Les millions de Livres sont devenus des milliards de Livres. Les salaires suivent la courbe des droits TV. De nombreuses vedettes internationales envahissent les îles et l’ancien championnat gangrené par les hooligans se transforme progressivement en une compétition de renommée mondiale. Ruud Gullit, Thierry Henry, Dennis Bergkamp, Ruud van Nistelrooy

Murdoch prend aussi d’assaut le marché asiatique. Là également, les rushes de Ryan Giggs peuvent être suivis en direct. Le niveau de jeu grimpe considérablement, et dans les stades, qui sont modernisés après l’EURO 1996, tous les records d’assistance sont battus. Le prix des billets explose.

Entrée en bourse

Mais tout le monde ne témoigne pas du même enthousiasme par rapport à la dépendance à la télévision.

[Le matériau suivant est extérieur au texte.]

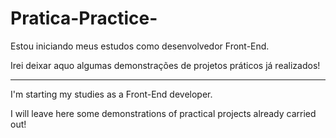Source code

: # Pratica-Practice-
<!--BR-->
<p>Estou iniciando meus estudos como desenvolvedor Front-End.</p>
<p>Irei deixar aquo algumas demonstrações de projetos práticos já realizados!</p>
<hr>
<!--EN-->
<p>I'm starting my studies as a Front-End developer.</p>
<p>I will leave here some demonstrations of practical projects already carried out!</p>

Plusieurs managers de pointe restent critiques au sujet des politiques commerciales qui ont tendance à supplanter les politiques sportives.  » Lorsqu’on pactise avec le diable, on finit toujours par payer l’addition « , déclare Alex Ferguson, qui n’apprécie pas du tout les matches du lundi soir. Selon lui, ceux-ci réduisent les chances de succès des clubs anglais en Europe.

Il n’empêche que Sky et la Premier League écrivent une page d’histoire qui se traduit aussi sur le terrain. Plus on a d’argent, plus on a de points. Grâce à la puissance financière des clubs, de plus en plus de joueurs optent pour le sommet de la hiérarchie anglaise. Durant les cinq premières années de la Premier League, le salaire moyen a déjà triplé pour atteindre 7.000 Livres par semaine.

Même le très critique Ferguson peut se permettre, grâce à la nouvelle manne financière, d’acheter des joueurs comme Jaap Stam et Dwight Yorke. Grâce à eux, United deviendra en 1999 le premier club anglais à remporter la principale Coupe d’Europe depuis 1984.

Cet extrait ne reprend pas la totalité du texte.